§ REQUIREMENT
Write out each record below exactly, without pictures.

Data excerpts
++++
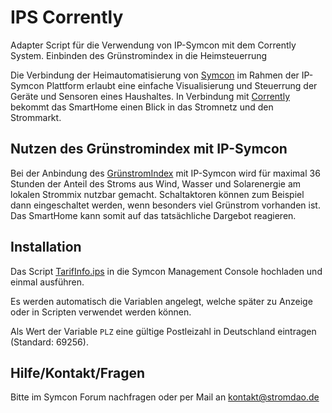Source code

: # IPS Corrently
Adapter Script für die Verwendung von IP-Symcon mit dem Corrently System. Einbinden des Grünstromindex in die Heimsteuerrung

Die Verbindung der Heimautomatisierung von [Symcon](https://www.symcon.de/) im Rahmen der IP-Symcon Plattform erlaubt eine einfache Visualisierung und Steuerrung der Geräte und Sensoren eines Haushaltes. In Verbindung mit [Corrently](https://www.corrently.de/) bekommt das SmartHome einen Blick in das Stromnetz und den Strommarkt.

## Nutzen des Grünstromindex mit IP-Symcon

Bei der Anbindung des [GrünstromIndex](https://www.corrently.de/hintergrund/gruenstromindex/) mit IP-Symcon wird für maximal 36 Stunden der Anteil des Stroms aus Wind, Wasser und Solarenergie am lokalen Strommix nutzbar gemacht. Schaltaktoren können zum Beispiel dann eingeschaltet werden, wenn besonders viel Grünstrom vorhanden ist. Das SmartHome kann somit auf das tatsächliche Dargebot reagieren.

## Installation

Das Script [TarifInfo.ips](./TarifInfo.ips) in die Symcon Management Console hochladen und einmal ausführen.

Es werden automatisch die Variablen angelegt, welche später zu Anzeige oder in Scripten verwendet werden können.

Als Wert der Variable `PLZ` eine gültige Postleizahl in Deutschland eintragen (Standard: 69256).


## Hilfe/Kontakt/Fragen
Bitte im Symcon Forum nachfragen oder per Mail an kontakt@stromdao.de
++++
§ SOLVED PROBLEM
Source code

: # IPS Corrently
Adapter Script für die Verwendung von IP-Symcon mit dem Corrently System. Einbinden des Grünstromindex in die Heimsteuerrung

Die Verbindung der Heimautomatisierung von [Symcon](https://www.symcon.de/) im Rahmen der IP-Symcon Plattform erlaubt eine einfache Visualisierung und Steuerrung der Geräte und Sensoren eines Haushaltes. In Verbindung mit [Corrently](https://www.corrently.de/) bekommt das SmartHome einen Blick in das Stromnetz und den Strommarkt.

## Nutzen des Grünstromindex mit IP-Symcon

Bei der Anbindung des [GrünstromIndex](https://www.corrently.de/hintergrund/gruenstromindex/) mit IP-Symcon wird für maximal 36 Stunden der Anteil des Stroms aus Wind, Wasser und Solarenergie am lokalen Strommix nutzbar gemacht. Schaltaktoren können zum Beispiel dann eingeschaltet werden, wenn besonders viel Grünstrom vorhanden ist. Das SmartHome kann somit auf das tatsächliche Dargebot reagieren.

## Installation

Das Script [TarifInfo.ips](./TarifInfo.ips) in die Symcon Management Console hochladen und einmal ausführen.

Es werden automatisch die Variablen angelegt, welche später zu Anzeige oder in Scripten verwendet werden können.

Als Wert der Variable `PLZ` eine gültige Postleizahl in Deutschland eintragen (Standard: 69256).


## Hilfe/Kontakt/Fragen
Bitte im Symcon Forum nachfragen oder per Mail an kontakt@stromdao.de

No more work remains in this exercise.